Last night, I made a useful discovery. An Android phone running a web browser displaying the Google search home page makes a handy emergency light. Useful to know, should you find yourself in a snowbound farmhouse when the power goes out.
We started yesterday afternoon in the car en route to my parents' place. Only twenty miles, but on a snowbound Christmas Eve that distance meant little. The AA told us the trunk road and motorway were at a standstill so we were taking the minor roads all the way, twenty miles of hard packed glistening icy snow in a little hatchback with summer tyres.

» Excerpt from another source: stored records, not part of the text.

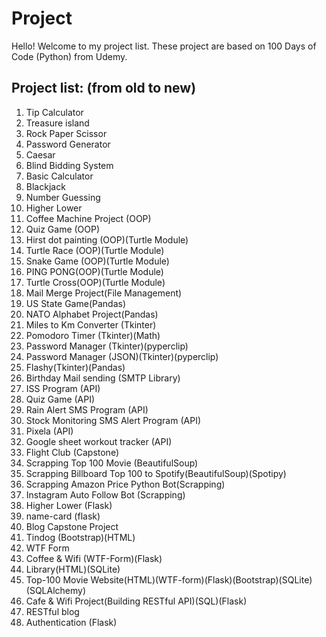 # Project

Hello! Welcome to my project list. These project are based on 100 Days of Code (Python) from Udemy.

## Project list: (from old to new)

1. Tip Calculator
2. Treasure island
3. Rock Paper Scissor
4. Password Generator
5. Caesar
6. Blind Bidding System
7. Basic Calculator
8. Blackjack
9. Number Guessing
10. Higher Lower
11. Coffee Machine Project (OOP)
12. Quiz Game (OOP)
13. Hirst dot painting (OOP)(Turtle Module)
14. Turtle Race (OOP)(Turtle Module)
15. Snake Game (OOP)(Turtle Module)
16. PING PONG(OOP)(Turtle Module)
17. Turtle Cross(OOP)(Turtle Module)
18. Mail Merge Project(File Management)
19. US State Game(Pandas)
20. NATO Alphabet Project(Pandas)
21. Miles to Km Converter (Tkinter)
22. Pomodoro Timer (Tkinter)(Math)
23. Password Manager (Tkinter)(pyperclip)
24. Password Manager (JSON)(Tkinter)(pyperclip)
25. Flashy(Tkinter)(Pandas)
26. Birthday Mail sending (SMTP Library)
27. ISS Program (API)
28. Quiz Game (API)
29. Rain Alert SMS Program (API)
30. Stock Monitoring SMS Alert Program (API)
31. Pixela (API)
32. Google sheet workout tracker (API)
33. Flight Club (Capstone)
34. Scrapping Top 100 Movie (BeautifulSoup)
35. Scrapping Billboard Top 100 to Spotify(BeautifulSoup)(Spotipy)
36. Scrapping Amazon Price Python Bot(Scrapping)
37. Instagram Auto Follow Bot (Scrapping)
38. Higher Lower (Flask)
39. name-card (flask)
40. Blog Capstone Project
41. Tindog (Bootstrap)(HTML)
42. WTF Form
43. Coffee & Wifi (WTF-Form)(Flask)
44. Library(HTML)(SQLite)
45. Top-100 Movie Website(HTML)(WTF-form)(Flask)(Bootstrap)(SQLite)(SQLAlchemy)
46. Cafe & Wifi Project(Building RESTful API)(SQL)(Flask)
47. RESTful blog
48. Authentication (Flask)
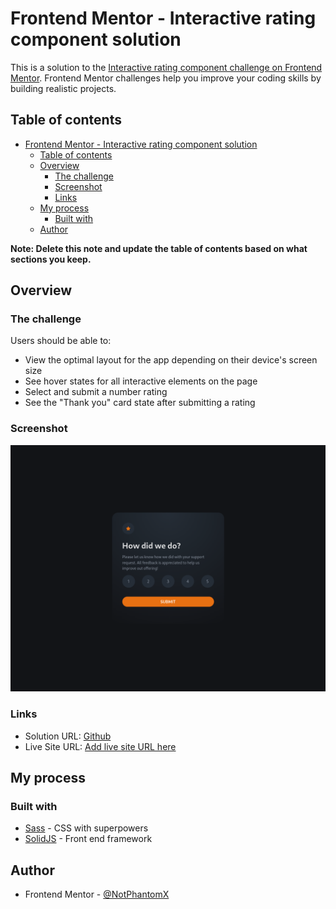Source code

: # Frontend Mentor - Interactive rating component solution

This is a solution to the [Interactive rating component challenge on Frontend Mentor](https://www.frontendmentor.io/challenges/interactive-rating-component-koxpeBUmI). Frontend Mentor challenges help you improve your coding skills by building realistic projects. 

## Table of contents

- [Frontend Mentor - Interactive rating component solution](#frontend-mentor---interactive-rating-component-solution)
  - [Table of contents](#table-of-contents)
  - [Overview](#overview)
    - [The challenge](#the-challenge)
    - [Screenshot](#screenshot)
    - [Links](#links)
  - [My process](#my-process)
    - [Built with](#built-with)
  - [Author](#author)

**Note: Delete this note and update the table of contents based on what sections you keep.**

## Overview

### The challenge

Users should be able to:

- View the optimal layout for the app depending on their device's screen size
- See hover states for all interactive elements on the page
- Select and submit a number rating
- See the "Thank you" card state after submitting a rating

### Screenshot

![screenshot](./screenshot.png)

### Links

- Solution URL: [Github](https://github.com/NotPhantomX/responsive-rating)
- Live Site URL: [Add live site URL here](https://your-live-site-url.com)

## My process

### Built with

- [Sass](https://sass-lang.com) - CSS with superpowers
- [SolidJS](https://solidjs.com/) - Front end framework

## Author

- Frontend Mentor - [@NotPhantomX](https://www.frontendmentor.io/profile/NotPhantomX)
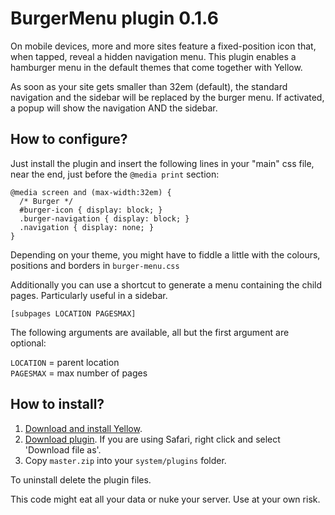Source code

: BurgerMenu plugin 0.1.6
=======================

On mobile devices, more and more sites feature a fixed-position icon that, when tapped, reveal a hidden navigation menu. This plugin enables a hamburger menu in the default themes that come together with Yellow.

As soon as your site gets smaller than 32em (default), the standard navigation and the sidebar will be replaced by the burger menu. If activated, a popup will show the navigation AND the sidebar.


How to configure?
-----------------

Just install the plugin and insert the following lines in your "main" css file, near the end, just before the `@media print` section:

    @media screen and (max-width:32em) {
      /* Burger */
      #burger-icon { display: block; }
      .burger-navigation { display: block; }
      .navigation { display: none; }
    }

Depending on your theme, you might have to fiddle a little with the colours, positions and borders in `burger-menu.css`

Additionally you can use a shortcut to generate a menu containing the child pages. Particularly useful in a sidebar.

`[subpages LOCATION PAGESMAX]`

The following arguments are available, all but the first argument are optional:

`LOCATION` = parent location  
`PAGESMAX` = max number of pages


How to install?
---------------

1. [Download and install Yellow](https://github.com/datenstrom/yellow/).
2. [Download plugin](https://github.com/richi/yellow-plugin-burgermenu/archive/master.zip). If you are using Safari, right click and select 'Download file as'.
3. Copy `master.zip` into your `system/plugins` folder.

To uninstall delete the plugin files.

This code might eat all your data or nuke your server. Use at your own risk.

If you were in these parts yesterday afternoon I hope you managed to get outside, it was a beautiful day. Our route took us through open countryside, a large tract of wetland floodplain. If I hadn't been concentrating on the road so much I'd have considered it one of the best drives of the year, we were in a Christmas card landscape. Other motorists hadn't been as lucky as us, we passed more than one hole in the hedge and one rather new 4WD being pulled out of the ditch by a tractor, but aside from a few slightly sideways moments we made it to my parents' place without significant incident.

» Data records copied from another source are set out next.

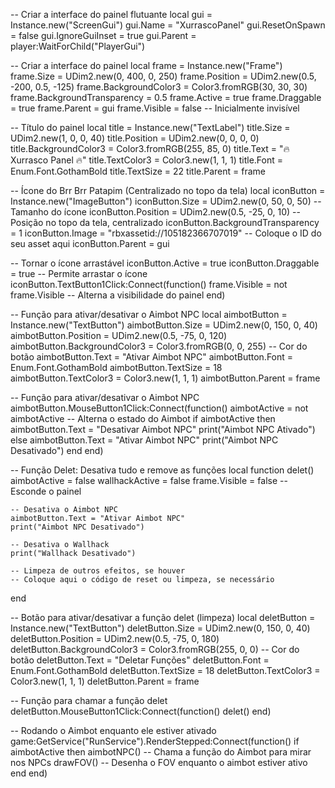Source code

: -- Criar a interface do painel flutuante
local gui = Instance.new("ScreenGui")
gui.Name = "XurrascoPanel"
gui.ResetOnSpawn = false
gui.IgnoreGuiInset = true
gui.Parent = player:WaitForChild("PlayerGui")

-- Criar a interface do painel
local frame = Instance.new("Frame")
frame.Size = UDim2.new(0, 400, 0, 250)
frame.Position = UDim2.new(0.5, -200, 0.5, -125)
frame.BackgroundColor3 = Color3.fromRGB(30, 30, 30)
frame.BackgroundTransparency = 0.5
frame.Active = true
frame.Draggable = true
frame.Parent = gui
frame.Visible = false  -- Inicialmente invisível

-- Título do painel
local title = Instance.new("TextLabel")
title.Size = UDim2.new(1, 0, 0, 40)
title.Position = UDim2.new(0, 0, 0, 0)
title.BackgroundColor3 = Color3.fromRGB(255, 85, 0)
title.Text = "🔥 Xurrasco Panel 🔥"
title.TextColor3 = Color3.new(1, 1, 1)
title.Font = Enum.Font.GothamBold
title.TextSize = 22
title.Parent = frame

-- Ícone do Brr Brr Patapim (Centralizado no topo da tela)
local iconButton = Instance.new("ImageButton")
iconButton.Size = UDim2.new(0, 50, 0, 50)  -- Tamanho do ícone
iconButton.Position = UDim2.new(0.5, -25, 0, 10)  -- Posição no topo da tela, centralizado
iconButton.BackgroundTransparency = 1
iconButton.Image = "rbxassetid://105182366707019"  -- Coloque o ID do seu asset aqui
iconButton.Parent = gui

-- Tornar o ícone arrastável
iconButton.Active = true
iconButton.Draggable = true  -- Permite arrastar o ícone
iconButton.TextButton1Click:Connect(function()
    frame.Visible = not frame.Visible  -- Alterna a visibilidade do painel
end)

-- Função para ativar/desativar o Aimbot NPC
local aimbotButton = Instance.new("TextButton")
aimbotButton.Size = UDim2.new(0, 150, 0, 40)
aimbotButton.Position = UDim2.new(0.5, -75, 0, 120)
aimbotButton.BackgroundColor3 = Color3.fromRGB(0, 0, 255)  -- Cor do botão
aimbotButton.Text = "Ativar Aimbot NPC"
aimbotButton.Font = Enum.Font.GothamBold
aimbotButton.TextSize = 18
aimbotButton.TextColor3 = Color3.new(1, 1, 1)
aimbotButton.Parent = frame

-- Função para ativar/desativar o Aimbot NPC
aimbotButton.MouseButton1Click:Connect(function()
    aimbotActive = not aimbotActive  -- Alterna o estado do Aimbot
    if aimbotActive then
        aimbotButton.Text = "Desativar Aimbot NPC"
        print("Aimbot NPC Ativado")
    else
        aimbotButton.Text = "Ativar Aimbot NPC"
        print("Aimbot NPC Desativado")
    end
end)

-- Função Delet: Desativa tudo e remove as funções
local function delet()
    aimbotActive = false
    wallhackActive = false
    frame.Visible = false  -- Esconde o painel

    -- Desativa o Aimbot NPC
    aimbotButton.Text = "Ativar Aimbot NPC"
    print("Aimbot NPC Desativado")

    -- Desativa o Wallhack
    print("Wallhack Desativado")

    -- Limpeza de outros efeitos, se houver
    -- Coloque aqui o código de reset ou limpeza, se necessário
end

-- Botão para ativar/desativar a função delet (limpeza)
local deletButton = Instance.new("TextButton")
deletButton.Size = UDim2.new(0, 150, 0, 40)
deletButton.Position = UDim2.new(0.5, -75, 0, 180)
deletButton.BackgroundColor3 = Color3.fromRGB(255, 0, 0)  -- Cor do botão
deletButton.Text = "Deletar Funções"
deletButton.Font = Enum.Font.GothamBold
deletButton.TextSize = 18
deletButton.TextColor3 = Color3.new(1, 1, 1)
deletButton.Parent = frame

-- Função para chamar a função delet
deletButton.MouseButton1Click:Connect(function()
    delet()
end)

-- Rodando o Aimbot enquanto ele estiver ativado
game:GetService("RunService").RenderStepped:Connect(function()
    if aimbotActive then
        aimbotNPC()  -- Chama a função do Aimbot para mirar nos NPCs
        drawFOV()  -- Desenha o FOV enquanto o aimbot estiver ativo
    end
end)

My sister and my mother were fixing up Christmas decorations to the accompaniment of too-loud choral music on the radio. My dad escaped to feed the cattle, my wife holed up in our bedroom with a book, and I made myself scarce, walking my mother's dog in the snow. I don't want to give you the idea things were fraught, but my close relatives can be rather strident at times. The dog didn't agree with my choice of distance so I couldn't escape for long. I guess it was a little cold for her.
So there I was, at dusk on Christmas Eve, trying to evade the Christmas chaos and wishing my medication didn't preclude the booze and I could quaff at a nice glass of the 2009 pressing, when the lights went out. That was when I found that my phone casts a surprising amount of light, as I groped for the stairs to find out what was up.

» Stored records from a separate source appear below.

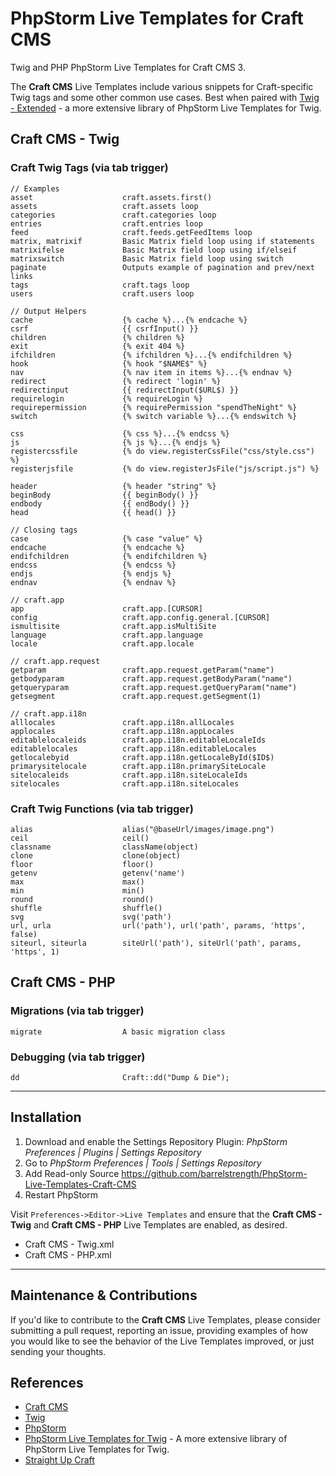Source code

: # PhpStorm Live Templates for Craft CMS

Twig and PHP PhpStorm Live Templates for Craft CMS 3.

The **Craft CMS** Live Templates include various snippets for Craft-specific Twig tags and some other common use cases. Best when paired with [Twig - Extended](https://github.com/BarrelStrength/PhpStorm-Live-Templates-Twig-Extended) - a more extensive library of PhpStorm Live Templates for Twig.

## Craft CMS - Twig

### Craft Twig Tags (via tab trigger)

    // Examples
    asset                    craft.assets.first()
    assets                   craft.assets loop
    categories               craft.categories loop
    entries                  craft.entries loop
    feed                     craft.feeds.getFeedItems loop
    matrix, matrixif         Basic Matrix field loop using if statements
    matrixifelse             Basic Matrix field loop using if/elseif
    matrixswitch             Basic Matrix field loop using switch
    paginate                 Outputs example of pagination and prev/next links
    tags                     craft.tags loop
    users                    craft.users loop

    // Output Helpers
    cache                    {% cache %}...{% endcache %}
    csrf                     {{ csrfInput() }}
    children                 {% children %}
    exit                     {% exit 404 %}
    ifchildren               {% ifchildren %}...{% endifchildren %}
    hook                     {% hook "$NAME$" %}
    nav                      {% nav item in items %}...{% endnav %}
    redirect                 {% redirect 'login' %}
    redirectinput            {{ redirectInput($URL$) }}
    requirelogin             {% requireLogin %}
    requirepermission        {% requirePermission "spendTheNight" %}
    switch                   {% switch variable %}...{% endswitch %}

    css                      {% css %}...{% endcss %}
    js                       {% js %}...{% endjs %}
    registercssfile          {% do view.registerCssFile("css/style.css") %}
    registerjsfile           {% do view.registerJsFile("js/script.js") %}

    header                   {% header "string" %}
    beginBody                {{ beginBody() }}
    endbody                  {{ endBody() }}
    head                     {{ head() }}

    // Closing tags
    case                     {% case "value" %}
    endcache                 {% endcache %}
    endifchildren            {% endifchildren %}
    endcss                   {% endcss %}
    endjs                    {% endjs %}
    endnav                   {% endnav %}

    // craft.app
    app                      craft.app.[CURSOR]
    config                   craft.app.config.general.[CURSOR]
    ismultisite              craft.app.isMultiSite
    language                 craft.app.language
    locale                   craft.app.locale

    // craft.app.request
    getparam                 craft.app.request.getParam("name")
    getbodyparam             craft.app.request.getBodyParam("name")
    getqueryparam            craft.app.request.getQueryParam("name")
    getsegment               craft.app.request.getSegment(1)

    // craft.app.i18n
    alllocales               craft.app.i18n.allLocales
    applocales               craft.app.i18n.appLocales
    editablelocaleids        craft.app.i18n.editableLocaleIds
    editablelocales          craft.app.i18n.editableLocales
    getlocalebyid            craft.app.i18n.getLocaleById($ID$)
    primarysitelocale        craft.app.i18n.primarySiteLocale
    sitelocaleids            craft.app.i18n.siteLocaleIds
    sitelocales              craft.app.i18n.siteLocales

### Craft Twig Functions (via tab trigger)

    alias                    alias("@baseUrl/images/image.png")
    ceil                     ceil()
    classname                className(object)
    clone                    clone(object)
    floor                    floor()
    getenv                   getenv('name')
    max                      max()
    min                      min()
    round                    round()
    shuffle                  shuffle()
    svg                      svg('path')
    url, urla                url('path'), url('path', params, 'https', false)
    siteurl, siteurla        siteUrl('path'), siteUrl('path', params, 'https', 1)

## Craft CMS - PHP

### Migrations (via tab trigger)

    migrate                  A basic migration class

### Debugging (via tab trigger)

    dd                       Craft::dd("Dump & Die");

----

## Installation

 1. Download and enable the Settings Repository Plugin: *PhpStorm Preferences | Plugins | Settings Repository*
 2. Go to *PhpStorm Preferences | Tools | Settings Repository*
 3. Add Read-only Source https://github.com/barrelstrength/PhpStorm-Live-Templates-Craft-CMS
 4. Restart PhpStorm

Visit `Preferences->Editor->Live Templates` and ensure that the **Craft CMS - Twig** and **Craft CMS - PHP** Live Templates are enabled, as desired.

- Craft CMS - Twig.xml
- Craft CMS - PHP.xml

----

## Maintenance & Contributions

If you'd like to contribute to the **Craft CMS** Live Templates, please consider submitting a pull request, reporting an issue, providing examples of how you would like to see the behavior of the Live Templates improved, or just sending your thoughts.

## References

- [Craft CMS](https://craftcms.com/)
- [Twig](http://www.twig-project.org/)
- [PhpStorm](https://www.jetbrains.com/phpstorm/)
- [PhpStorm Live Templates for Twig](https://github.com/BarrelStrength/PhpStorm-Live-Templates-Twig-Extended) - A more extensive library of PhpStorm Live Templates for Twig.
- [Straight Up Craft](https://straightupcraft.com)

My parents house has a slightly older electrical installation. It has fuses rather than the more modern circuit breakers, and it is protected by an earth leakage trip switch rather than the more modern residual current devices. Somewhere in the house, an electrical current had leaked into the earth wire, and that current activated an electromagnet in the trip switch, disconnecting the supply.
The task facing my dad and I was to find out where the leak lay, and to disconnect it. Have you ever had to do this? Think of it as a witchhunt. You are plagued by irrational suspicion of your appliances. You seize upon the suspect toaster or kettle, unplug it in truimph and return to the trip switch, only to see it thrown again by the fault. I once saw an exquisite practical joke played on someone unpleasant in a student union executive position, an acquaintance of mine wired a transient suppressor (Device designed to protect electronics from overvoltage, intended to be connected from live to neutral) from live to earth in one of the wall sockets in his office and sat back and watched the appliance witchhunt begin as the trip switch went out randomly several times an hour.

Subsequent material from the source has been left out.